═════ RECORDS FOR THE TASK ═════

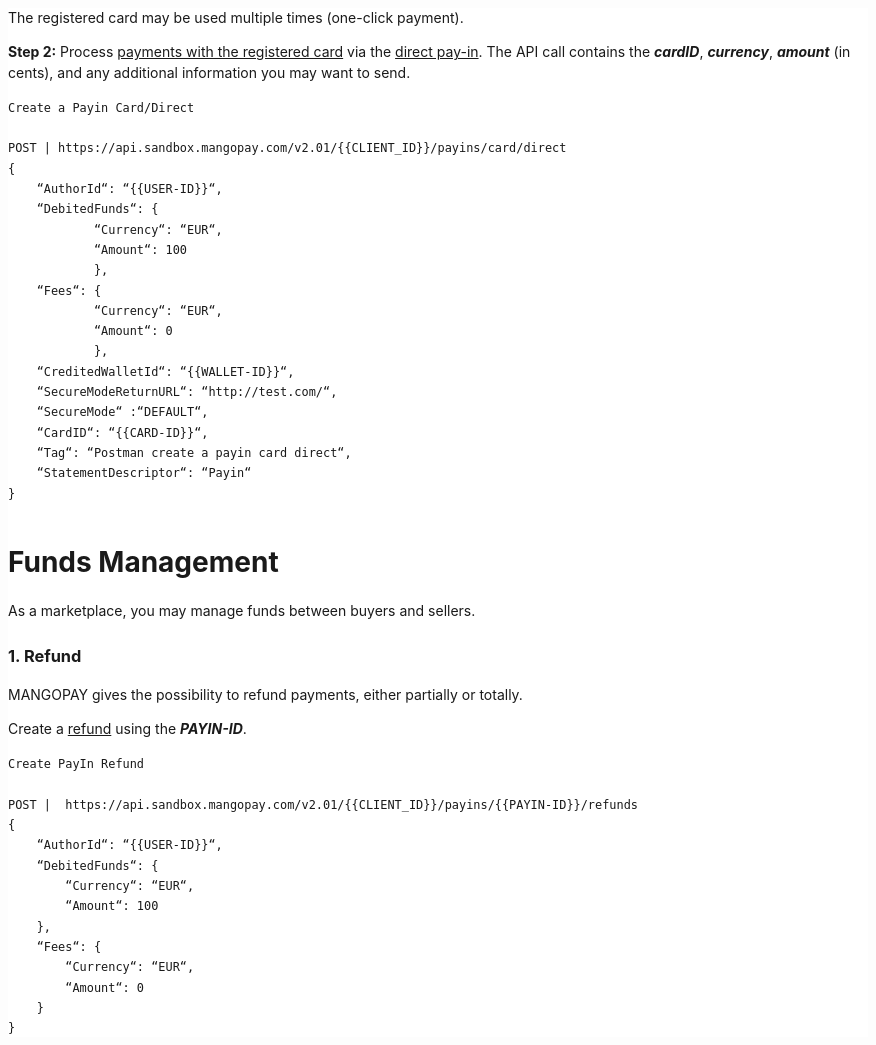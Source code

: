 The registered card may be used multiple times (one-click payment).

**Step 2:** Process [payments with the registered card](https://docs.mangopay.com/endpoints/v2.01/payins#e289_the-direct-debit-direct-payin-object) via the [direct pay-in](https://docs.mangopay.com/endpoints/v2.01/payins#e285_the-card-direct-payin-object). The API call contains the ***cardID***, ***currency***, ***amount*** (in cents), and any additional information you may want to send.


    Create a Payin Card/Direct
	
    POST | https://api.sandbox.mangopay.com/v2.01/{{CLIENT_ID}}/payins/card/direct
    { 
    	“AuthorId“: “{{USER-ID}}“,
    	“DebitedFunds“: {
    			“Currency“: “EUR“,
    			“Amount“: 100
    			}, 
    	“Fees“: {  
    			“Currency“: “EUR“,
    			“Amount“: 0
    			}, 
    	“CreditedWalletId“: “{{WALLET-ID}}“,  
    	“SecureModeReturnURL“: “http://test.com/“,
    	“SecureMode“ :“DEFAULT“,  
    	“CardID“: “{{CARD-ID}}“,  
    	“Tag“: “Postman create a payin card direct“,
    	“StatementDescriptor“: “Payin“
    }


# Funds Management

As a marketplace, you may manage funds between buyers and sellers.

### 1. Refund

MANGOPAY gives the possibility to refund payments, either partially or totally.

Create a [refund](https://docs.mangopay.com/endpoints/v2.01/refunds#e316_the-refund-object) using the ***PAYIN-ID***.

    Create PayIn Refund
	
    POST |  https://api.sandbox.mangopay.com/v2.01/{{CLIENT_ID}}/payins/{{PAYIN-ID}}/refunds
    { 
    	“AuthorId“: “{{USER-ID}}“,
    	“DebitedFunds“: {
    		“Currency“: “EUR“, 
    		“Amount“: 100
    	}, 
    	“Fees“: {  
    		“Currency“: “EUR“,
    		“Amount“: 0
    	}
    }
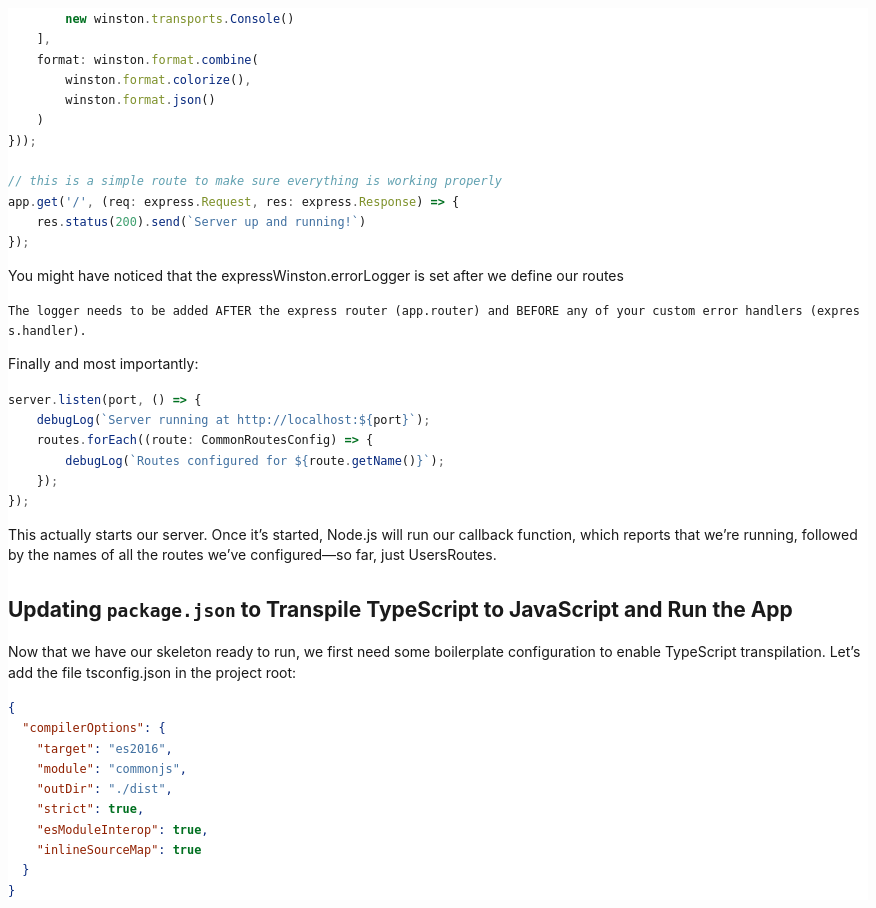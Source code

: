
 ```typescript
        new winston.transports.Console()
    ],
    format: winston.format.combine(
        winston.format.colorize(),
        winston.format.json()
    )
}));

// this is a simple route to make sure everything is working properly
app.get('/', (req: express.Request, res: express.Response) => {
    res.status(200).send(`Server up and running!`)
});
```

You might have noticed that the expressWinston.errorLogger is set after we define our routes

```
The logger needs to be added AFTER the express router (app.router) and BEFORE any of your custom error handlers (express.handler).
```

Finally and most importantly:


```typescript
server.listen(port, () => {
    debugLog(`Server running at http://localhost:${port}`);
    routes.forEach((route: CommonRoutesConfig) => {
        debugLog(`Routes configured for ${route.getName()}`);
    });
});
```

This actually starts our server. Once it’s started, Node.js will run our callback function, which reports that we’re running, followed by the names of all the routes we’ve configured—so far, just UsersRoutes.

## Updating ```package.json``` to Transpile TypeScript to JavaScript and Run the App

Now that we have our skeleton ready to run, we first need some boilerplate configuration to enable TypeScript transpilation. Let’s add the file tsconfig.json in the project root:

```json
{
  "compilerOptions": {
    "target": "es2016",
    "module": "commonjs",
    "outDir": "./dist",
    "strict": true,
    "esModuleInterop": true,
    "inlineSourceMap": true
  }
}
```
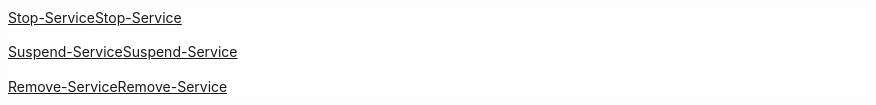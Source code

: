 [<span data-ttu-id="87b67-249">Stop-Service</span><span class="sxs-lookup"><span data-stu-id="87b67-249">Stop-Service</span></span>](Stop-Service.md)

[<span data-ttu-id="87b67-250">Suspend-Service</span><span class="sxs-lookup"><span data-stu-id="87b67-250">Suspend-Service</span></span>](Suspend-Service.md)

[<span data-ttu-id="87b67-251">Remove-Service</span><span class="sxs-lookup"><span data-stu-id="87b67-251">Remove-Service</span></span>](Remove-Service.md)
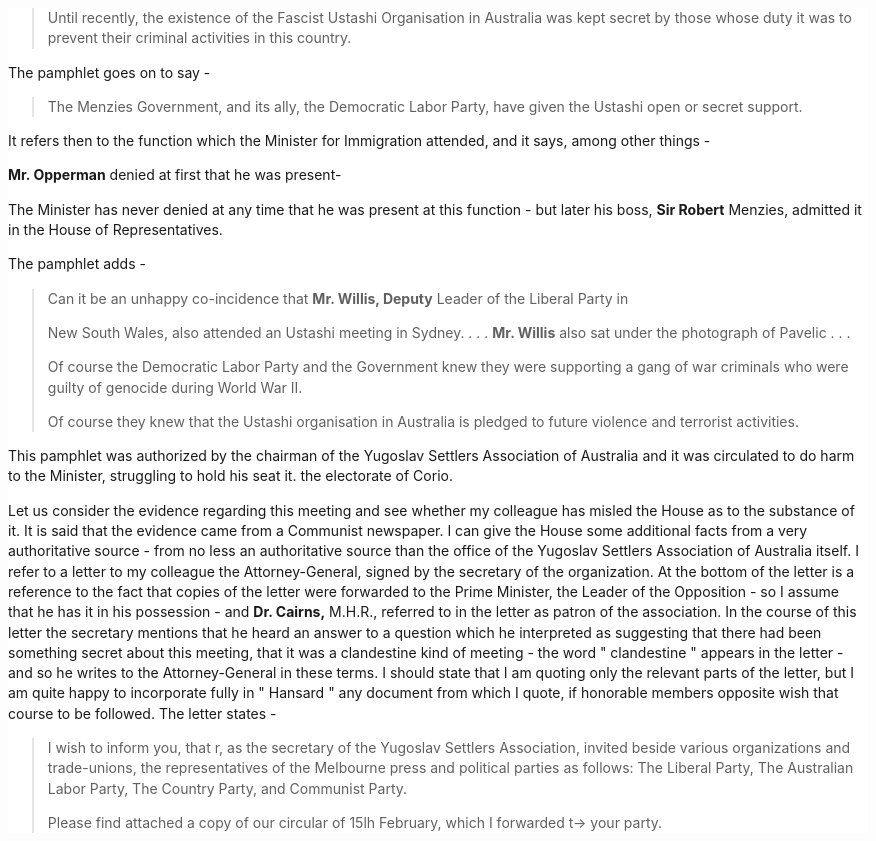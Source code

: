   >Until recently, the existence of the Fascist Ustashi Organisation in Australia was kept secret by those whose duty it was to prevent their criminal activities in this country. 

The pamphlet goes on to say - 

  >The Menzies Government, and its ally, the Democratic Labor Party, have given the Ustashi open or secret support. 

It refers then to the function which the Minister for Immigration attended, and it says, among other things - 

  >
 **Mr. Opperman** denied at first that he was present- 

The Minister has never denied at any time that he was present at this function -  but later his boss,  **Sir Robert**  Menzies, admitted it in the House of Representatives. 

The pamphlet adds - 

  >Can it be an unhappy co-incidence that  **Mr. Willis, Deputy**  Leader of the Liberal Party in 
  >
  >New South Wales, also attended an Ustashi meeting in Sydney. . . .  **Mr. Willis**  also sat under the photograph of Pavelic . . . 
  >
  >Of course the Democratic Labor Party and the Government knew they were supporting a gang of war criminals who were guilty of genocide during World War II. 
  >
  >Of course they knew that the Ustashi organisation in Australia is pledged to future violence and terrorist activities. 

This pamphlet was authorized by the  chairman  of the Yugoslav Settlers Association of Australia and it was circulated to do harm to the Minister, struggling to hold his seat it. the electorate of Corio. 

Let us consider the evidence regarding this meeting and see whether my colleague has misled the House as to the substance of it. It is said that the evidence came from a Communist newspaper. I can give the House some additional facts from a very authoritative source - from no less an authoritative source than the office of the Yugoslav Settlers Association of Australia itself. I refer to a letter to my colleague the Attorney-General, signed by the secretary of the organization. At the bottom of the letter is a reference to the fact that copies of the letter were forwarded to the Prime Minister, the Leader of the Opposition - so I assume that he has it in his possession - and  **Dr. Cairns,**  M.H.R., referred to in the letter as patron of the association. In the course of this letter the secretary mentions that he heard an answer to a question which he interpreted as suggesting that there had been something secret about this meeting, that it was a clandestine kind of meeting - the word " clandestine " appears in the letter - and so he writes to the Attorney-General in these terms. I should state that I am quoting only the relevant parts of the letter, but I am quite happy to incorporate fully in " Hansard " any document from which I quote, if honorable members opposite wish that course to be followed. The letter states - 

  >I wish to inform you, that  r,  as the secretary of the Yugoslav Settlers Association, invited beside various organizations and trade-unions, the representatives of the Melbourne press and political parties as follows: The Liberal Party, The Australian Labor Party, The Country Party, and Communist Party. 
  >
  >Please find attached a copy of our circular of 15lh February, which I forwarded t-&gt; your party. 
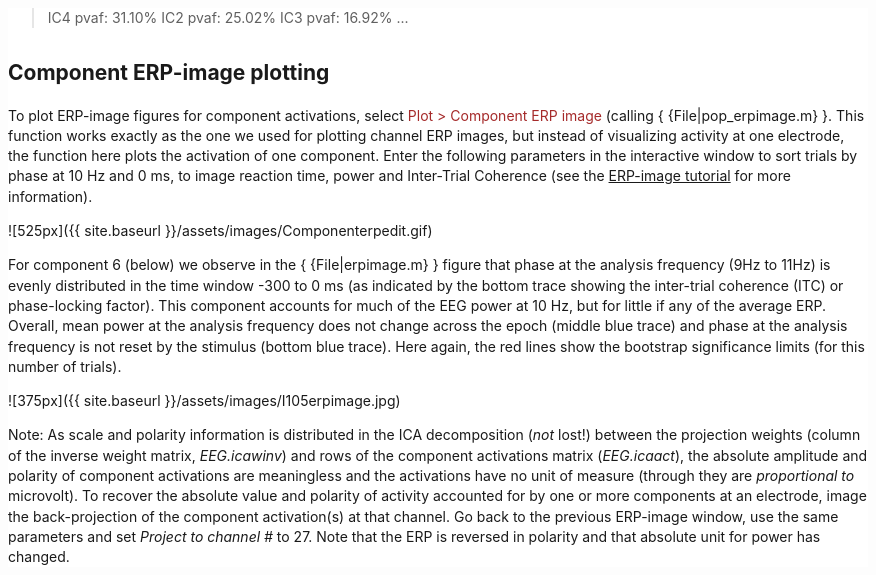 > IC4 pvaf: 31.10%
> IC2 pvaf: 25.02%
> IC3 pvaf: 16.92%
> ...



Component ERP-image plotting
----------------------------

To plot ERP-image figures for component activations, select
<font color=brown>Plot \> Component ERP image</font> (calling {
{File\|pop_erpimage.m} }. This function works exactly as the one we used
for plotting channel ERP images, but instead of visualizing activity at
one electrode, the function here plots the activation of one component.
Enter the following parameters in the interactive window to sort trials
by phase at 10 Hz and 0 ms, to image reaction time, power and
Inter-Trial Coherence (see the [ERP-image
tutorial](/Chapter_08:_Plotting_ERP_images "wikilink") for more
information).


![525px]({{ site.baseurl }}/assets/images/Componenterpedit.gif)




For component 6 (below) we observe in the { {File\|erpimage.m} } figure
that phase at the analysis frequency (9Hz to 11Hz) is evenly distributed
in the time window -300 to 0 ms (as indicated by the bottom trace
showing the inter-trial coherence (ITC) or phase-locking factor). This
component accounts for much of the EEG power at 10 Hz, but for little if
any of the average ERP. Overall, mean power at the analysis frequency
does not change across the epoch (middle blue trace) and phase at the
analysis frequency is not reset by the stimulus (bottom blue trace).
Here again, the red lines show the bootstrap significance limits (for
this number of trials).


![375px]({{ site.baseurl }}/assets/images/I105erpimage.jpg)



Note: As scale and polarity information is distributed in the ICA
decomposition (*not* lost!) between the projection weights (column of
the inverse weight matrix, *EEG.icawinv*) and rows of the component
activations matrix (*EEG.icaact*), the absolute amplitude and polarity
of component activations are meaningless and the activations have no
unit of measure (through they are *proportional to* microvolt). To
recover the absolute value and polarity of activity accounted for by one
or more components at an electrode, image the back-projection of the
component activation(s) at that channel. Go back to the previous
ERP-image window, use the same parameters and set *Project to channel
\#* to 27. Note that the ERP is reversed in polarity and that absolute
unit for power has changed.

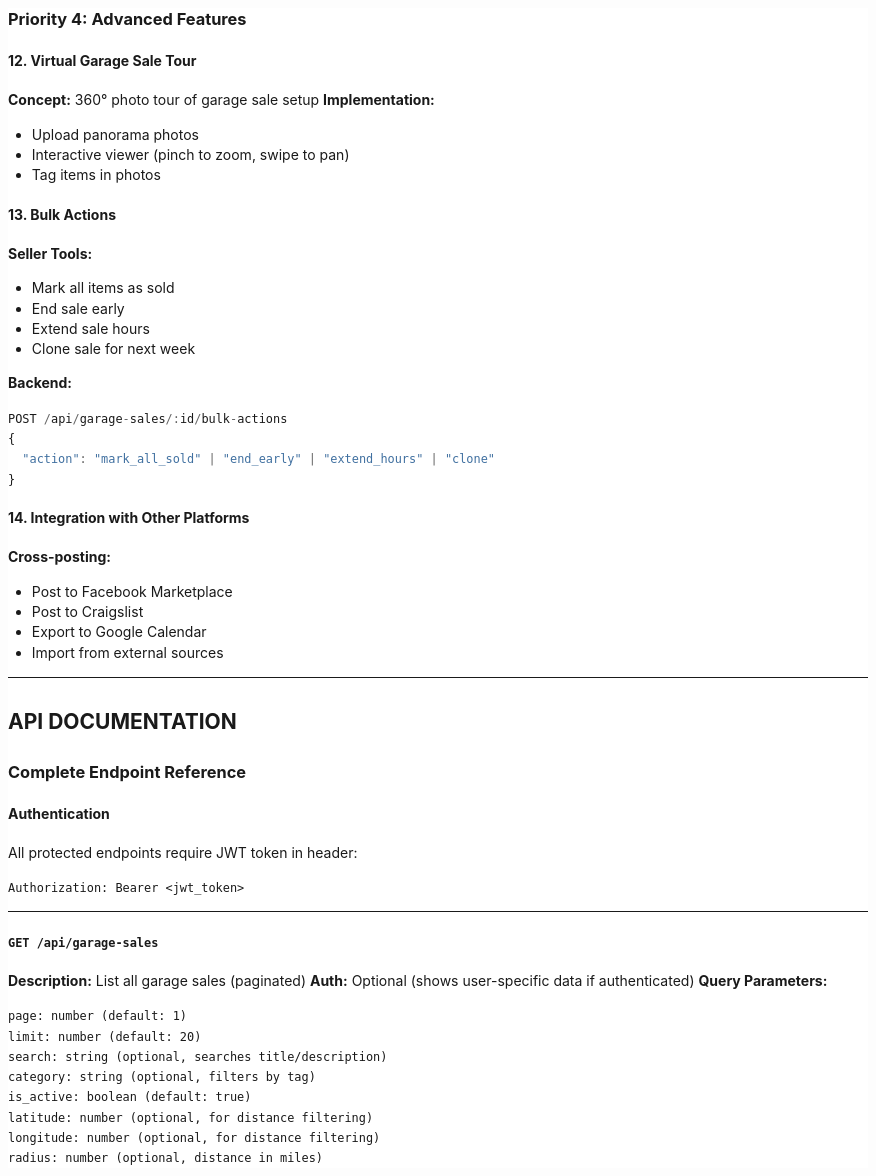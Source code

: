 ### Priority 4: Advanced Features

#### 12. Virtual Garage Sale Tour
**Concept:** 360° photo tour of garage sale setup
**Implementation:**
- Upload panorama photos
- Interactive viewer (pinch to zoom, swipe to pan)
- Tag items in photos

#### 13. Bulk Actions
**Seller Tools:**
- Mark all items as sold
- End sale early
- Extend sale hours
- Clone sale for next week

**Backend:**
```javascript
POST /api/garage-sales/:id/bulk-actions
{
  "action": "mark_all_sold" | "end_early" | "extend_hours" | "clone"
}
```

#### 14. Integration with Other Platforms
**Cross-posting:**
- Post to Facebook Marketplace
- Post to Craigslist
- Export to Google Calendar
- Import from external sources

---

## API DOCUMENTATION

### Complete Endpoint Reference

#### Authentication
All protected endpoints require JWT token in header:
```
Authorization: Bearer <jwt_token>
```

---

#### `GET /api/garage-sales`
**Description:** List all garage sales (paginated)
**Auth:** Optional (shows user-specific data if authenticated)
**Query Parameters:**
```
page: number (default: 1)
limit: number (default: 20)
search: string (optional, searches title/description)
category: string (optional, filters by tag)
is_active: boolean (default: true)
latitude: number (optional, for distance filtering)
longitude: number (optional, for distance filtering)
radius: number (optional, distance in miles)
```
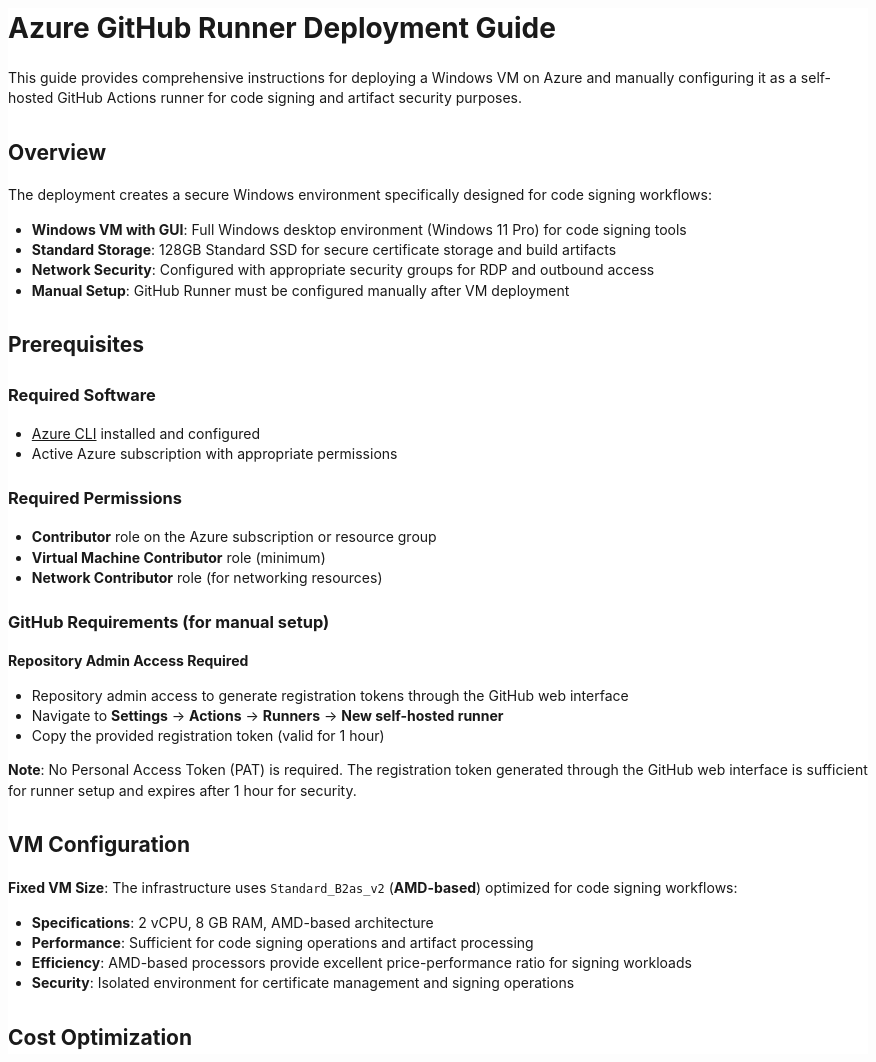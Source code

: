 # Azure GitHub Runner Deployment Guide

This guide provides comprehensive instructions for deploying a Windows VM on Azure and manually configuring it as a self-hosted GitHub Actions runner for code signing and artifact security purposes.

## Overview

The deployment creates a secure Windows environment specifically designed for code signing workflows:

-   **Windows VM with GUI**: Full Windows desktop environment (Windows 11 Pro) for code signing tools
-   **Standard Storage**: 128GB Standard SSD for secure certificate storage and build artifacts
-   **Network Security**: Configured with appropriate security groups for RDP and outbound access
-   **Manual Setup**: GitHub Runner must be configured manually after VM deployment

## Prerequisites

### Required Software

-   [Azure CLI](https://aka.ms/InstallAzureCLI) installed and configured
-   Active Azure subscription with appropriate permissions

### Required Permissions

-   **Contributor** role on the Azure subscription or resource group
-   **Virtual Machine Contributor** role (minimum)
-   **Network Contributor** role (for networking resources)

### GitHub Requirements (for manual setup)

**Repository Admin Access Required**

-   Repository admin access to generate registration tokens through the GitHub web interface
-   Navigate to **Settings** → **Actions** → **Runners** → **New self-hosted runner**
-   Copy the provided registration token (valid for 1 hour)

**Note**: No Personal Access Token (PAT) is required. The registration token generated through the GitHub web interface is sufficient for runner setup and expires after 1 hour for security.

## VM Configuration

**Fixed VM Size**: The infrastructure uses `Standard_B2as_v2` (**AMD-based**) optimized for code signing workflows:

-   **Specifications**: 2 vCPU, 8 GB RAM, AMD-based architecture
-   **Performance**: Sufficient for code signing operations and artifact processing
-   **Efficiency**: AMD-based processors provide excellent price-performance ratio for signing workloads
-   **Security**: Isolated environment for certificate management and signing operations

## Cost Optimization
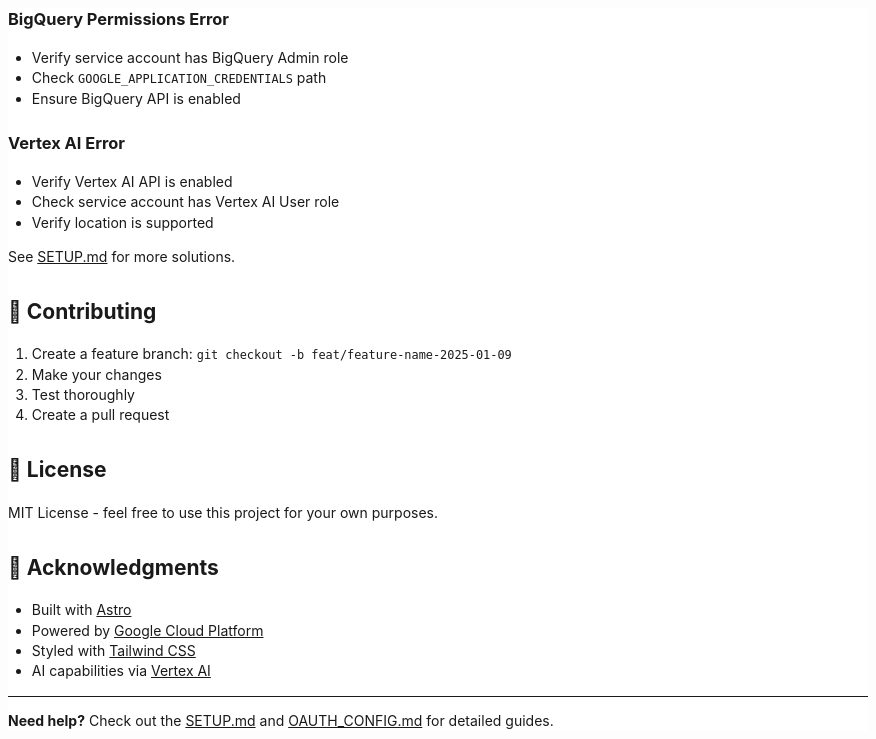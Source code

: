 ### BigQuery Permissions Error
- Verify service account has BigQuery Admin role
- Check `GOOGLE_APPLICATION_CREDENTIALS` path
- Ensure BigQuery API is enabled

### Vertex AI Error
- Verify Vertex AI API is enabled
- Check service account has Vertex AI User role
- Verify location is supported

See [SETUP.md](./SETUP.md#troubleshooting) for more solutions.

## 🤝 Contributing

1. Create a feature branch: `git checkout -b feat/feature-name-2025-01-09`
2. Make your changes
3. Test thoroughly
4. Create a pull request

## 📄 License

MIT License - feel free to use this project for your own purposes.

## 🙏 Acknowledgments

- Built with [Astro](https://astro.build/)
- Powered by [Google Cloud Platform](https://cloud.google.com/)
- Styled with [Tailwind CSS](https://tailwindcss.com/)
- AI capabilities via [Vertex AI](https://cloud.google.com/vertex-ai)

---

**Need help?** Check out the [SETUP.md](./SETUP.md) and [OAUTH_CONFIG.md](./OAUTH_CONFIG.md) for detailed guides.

═════

__WHAT THE EXERCISE ASKS__.
Going through the material above, tally each line holding the word "build", then give the total and nothing else.

__ANSWER AREA__.
2